[Stored data entries]
□ □ □ □
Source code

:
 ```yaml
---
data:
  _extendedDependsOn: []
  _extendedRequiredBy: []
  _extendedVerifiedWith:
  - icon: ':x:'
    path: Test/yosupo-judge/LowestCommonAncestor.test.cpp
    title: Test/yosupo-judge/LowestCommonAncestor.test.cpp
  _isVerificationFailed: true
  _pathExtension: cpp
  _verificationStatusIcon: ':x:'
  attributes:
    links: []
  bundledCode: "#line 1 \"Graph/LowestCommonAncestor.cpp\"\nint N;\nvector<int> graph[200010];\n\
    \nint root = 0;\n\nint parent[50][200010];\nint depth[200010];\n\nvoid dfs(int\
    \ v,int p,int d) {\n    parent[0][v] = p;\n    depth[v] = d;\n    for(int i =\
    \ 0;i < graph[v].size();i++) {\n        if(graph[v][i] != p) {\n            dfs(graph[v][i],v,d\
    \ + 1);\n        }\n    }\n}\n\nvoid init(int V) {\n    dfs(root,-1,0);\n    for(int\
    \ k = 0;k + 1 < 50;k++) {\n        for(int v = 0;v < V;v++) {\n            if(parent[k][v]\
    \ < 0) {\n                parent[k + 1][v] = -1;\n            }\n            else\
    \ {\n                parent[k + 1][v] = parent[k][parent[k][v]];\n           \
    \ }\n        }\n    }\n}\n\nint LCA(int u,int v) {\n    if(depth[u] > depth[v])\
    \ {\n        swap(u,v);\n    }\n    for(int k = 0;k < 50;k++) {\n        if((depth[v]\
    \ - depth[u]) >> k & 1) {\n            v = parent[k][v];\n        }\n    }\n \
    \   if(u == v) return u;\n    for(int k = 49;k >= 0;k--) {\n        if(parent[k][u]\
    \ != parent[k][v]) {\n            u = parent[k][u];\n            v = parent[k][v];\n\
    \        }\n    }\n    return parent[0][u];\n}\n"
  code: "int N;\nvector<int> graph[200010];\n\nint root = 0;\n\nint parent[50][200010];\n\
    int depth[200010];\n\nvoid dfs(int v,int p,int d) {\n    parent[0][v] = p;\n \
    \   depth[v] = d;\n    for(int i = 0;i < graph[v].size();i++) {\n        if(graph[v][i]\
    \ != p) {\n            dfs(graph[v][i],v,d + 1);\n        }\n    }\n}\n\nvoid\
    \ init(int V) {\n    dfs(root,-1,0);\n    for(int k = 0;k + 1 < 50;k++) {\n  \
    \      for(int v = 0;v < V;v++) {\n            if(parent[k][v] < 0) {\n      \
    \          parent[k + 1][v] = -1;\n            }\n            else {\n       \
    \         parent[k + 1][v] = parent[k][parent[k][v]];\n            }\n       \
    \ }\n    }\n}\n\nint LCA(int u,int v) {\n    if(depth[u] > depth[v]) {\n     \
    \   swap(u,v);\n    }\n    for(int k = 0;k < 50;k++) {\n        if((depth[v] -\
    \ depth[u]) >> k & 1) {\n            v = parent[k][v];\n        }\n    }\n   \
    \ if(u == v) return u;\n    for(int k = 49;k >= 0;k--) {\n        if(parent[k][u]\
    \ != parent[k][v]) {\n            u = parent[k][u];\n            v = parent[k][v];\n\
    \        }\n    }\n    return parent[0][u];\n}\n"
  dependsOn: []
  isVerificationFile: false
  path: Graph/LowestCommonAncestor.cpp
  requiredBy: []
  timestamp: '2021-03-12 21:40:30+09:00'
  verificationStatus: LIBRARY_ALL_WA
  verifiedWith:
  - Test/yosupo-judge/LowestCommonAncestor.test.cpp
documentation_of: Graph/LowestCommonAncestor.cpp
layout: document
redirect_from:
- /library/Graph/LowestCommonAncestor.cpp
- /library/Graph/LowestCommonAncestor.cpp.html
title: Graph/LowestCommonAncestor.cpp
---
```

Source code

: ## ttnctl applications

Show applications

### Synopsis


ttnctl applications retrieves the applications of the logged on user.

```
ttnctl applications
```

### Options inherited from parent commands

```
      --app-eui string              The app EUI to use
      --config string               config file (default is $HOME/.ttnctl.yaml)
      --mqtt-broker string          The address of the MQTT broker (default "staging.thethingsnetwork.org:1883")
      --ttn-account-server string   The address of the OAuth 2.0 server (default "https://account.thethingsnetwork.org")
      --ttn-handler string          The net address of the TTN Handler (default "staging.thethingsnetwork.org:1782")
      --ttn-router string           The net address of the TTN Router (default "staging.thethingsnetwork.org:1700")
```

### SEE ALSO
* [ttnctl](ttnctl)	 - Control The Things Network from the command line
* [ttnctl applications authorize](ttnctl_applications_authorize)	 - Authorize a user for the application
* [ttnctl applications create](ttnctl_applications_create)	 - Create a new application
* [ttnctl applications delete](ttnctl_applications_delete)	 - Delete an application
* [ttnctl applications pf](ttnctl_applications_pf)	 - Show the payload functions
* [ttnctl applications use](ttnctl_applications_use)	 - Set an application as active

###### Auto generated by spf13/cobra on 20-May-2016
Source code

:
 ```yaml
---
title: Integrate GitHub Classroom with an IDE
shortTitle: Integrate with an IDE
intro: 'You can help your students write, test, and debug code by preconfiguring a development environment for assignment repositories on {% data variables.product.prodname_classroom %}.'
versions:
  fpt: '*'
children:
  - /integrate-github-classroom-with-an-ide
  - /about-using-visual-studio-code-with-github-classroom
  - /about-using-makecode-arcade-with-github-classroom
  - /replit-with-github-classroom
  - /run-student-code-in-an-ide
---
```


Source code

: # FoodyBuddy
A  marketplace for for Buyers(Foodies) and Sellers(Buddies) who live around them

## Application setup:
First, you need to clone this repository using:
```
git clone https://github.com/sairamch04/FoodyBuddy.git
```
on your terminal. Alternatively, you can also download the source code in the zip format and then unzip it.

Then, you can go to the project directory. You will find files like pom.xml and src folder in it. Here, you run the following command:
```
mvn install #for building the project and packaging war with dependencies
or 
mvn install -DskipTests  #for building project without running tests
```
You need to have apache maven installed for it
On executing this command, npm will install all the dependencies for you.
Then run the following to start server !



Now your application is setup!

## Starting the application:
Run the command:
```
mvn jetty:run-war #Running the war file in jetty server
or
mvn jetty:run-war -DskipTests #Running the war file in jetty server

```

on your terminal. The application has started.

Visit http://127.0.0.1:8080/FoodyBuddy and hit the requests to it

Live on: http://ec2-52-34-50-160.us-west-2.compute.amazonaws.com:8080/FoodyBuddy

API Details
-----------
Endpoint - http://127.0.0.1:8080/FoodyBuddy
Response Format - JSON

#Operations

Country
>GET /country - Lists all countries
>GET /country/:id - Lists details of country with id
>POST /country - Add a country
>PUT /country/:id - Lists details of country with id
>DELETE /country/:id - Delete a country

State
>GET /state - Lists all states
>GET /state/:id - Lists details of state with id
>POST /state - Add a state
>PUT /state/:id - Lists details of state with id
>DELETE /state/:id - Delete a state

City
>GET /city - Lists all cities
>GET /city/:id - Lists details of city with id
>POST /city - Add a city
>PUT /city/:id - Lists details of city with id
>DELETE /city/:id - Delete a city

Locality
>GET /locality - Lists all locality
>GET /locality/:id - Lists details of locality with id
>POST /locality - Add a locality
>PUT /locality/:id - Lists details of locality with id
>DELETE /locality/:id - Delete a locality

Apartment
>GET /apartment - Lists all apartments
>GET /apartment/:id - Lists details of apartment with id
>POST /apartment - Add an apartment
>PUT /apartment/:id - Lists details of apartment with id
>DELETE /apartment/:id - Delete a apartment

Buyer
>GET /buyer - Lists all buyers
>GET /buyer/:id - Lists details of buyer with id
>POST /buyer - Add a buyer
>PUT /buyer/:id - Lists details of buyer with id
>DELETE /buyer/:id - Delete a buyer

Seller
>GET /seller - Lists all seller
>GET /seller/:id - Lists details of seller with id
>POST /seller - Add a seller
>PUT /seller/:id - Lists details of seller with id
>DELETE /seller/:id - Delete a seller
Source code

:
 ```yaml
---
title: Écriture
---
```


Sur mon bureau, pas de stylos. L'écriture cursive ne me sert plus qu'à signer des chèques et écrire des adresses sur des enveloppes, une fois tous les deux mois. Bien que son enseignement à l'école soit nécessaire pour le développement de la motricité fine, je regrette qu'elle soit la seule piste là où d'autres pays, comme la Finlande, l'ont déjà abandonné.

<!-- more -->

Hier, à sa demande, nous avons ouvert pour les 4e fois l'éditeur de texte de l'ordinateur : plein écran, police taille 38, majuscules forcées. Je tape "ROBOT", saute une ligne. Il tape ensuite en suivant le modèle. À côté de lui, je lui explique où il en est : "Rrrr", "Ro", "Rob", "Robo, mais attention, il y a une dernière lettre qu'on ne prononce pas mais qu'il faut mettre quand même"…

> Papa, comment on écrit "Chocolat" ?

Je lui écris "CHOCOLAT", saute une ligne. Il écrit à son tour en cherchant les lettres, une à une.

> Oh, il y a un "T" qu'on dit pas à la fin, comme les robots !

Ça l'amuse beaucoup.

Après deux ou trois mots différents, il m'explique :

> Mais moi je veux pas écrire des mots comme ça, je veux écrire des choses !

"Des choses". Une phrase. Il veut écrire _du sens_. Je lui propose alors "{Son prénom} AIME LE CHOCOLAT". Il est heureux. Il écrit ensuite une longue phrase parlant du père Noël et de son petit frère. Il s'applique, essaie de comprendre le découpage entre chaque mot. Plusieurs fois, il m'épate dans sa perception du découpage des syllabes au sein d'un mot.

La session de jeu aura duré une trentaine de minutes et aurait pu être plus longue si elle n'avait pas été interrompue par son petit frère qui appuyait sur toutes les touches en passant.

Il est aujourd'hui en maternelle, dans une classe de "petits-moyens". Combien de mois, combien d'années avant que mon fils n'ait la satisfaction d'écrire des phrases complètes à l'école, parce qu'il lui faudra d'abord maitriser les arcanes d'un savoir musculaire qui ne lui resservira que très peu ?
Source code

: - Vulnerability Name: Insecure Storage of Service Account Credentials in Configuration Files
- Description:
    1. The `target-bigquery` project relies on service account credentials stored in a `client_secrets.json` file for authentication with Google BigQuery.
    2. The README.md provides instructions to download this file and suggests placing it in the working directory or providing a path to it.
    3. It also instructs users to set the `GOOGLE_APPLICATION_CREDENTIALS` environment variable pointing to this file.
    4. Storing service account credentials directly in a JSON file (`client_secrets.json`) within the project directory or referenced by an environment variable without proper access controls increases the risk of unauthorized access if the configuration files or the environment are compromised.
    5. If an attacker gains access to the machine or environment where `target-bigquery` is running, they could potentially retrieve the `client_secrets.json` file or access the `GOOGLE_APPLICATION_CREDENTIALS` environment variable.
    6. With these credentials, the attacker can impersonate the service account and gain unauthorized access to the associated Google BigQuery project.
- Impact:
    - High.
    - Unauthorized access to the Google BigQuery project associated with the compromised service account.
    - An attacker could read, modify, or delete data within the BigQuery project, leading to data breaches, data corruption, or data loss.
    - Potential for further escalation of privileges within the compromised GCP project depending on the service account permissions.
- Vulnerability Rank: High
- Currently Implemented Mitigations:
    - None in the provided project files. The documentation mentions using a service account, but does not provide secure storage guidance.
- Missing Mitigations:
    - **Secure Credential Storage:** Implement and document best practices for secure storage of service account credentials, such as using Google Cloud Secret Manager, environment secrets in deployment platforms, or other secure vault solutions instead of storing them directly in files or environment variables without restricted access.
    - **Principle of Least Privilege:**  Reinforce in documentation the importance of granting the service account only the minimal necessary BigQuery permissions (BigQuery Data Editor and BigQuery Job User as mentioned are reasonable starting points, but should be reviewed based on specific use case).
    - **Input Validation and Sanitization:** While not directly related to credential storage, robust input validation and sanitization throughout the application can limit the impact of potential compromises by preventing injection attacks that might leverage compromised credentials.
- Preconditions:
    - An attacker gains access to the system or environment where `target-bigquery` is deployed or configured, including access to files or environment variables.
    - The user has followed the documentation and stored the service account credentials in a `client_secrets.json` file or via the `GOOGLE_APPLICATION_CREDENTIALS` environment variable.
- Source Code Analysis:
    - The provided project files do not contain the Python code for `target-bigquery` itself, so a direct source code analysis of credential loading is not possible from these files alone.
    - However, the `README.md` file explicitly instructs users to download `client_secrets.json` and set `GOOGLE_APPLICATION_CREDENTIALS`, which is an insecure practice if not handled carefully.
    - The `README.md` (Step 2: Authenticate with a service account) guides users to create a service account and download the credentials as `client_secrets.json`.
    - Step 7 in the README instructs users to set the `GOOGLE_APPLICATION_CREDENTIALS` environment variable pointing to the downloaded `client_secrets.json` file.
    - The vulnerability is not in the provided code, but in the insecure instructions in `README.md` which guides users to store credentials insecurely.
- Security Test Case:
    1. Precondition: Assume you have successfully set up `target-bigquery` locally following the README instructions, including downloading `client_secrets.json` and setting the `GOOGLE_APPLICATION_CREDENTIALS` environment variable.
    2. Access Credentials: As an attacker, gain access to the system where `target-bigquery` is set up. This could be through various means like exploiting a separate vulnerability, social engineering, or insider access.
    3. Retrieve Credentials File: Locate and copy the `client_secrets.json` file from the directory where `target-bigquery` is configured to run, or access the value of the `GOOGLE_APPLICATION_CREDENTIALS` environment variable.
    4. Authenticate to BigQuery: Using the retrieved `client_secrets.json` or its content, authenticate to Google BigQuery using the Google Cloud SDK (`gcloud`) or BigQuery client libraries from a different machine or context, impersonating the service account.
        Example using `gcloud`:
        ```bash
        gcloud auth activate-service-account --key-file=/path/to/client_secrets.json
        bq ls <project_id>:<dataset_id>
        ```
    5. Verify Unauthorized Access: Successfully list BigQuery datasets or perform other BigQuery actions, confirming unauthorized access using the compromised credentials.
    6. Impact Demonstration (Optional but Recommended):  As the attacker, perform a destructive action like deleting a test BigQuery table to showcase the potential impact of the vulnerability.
□ □ □ □
* What you should do
Lines above that contain the string "terminal" make up the answer.

* Written solution
on your terminal. Alternatively, you can also download the source code in the zip format and then unzip it.
on your terminal. The application has started.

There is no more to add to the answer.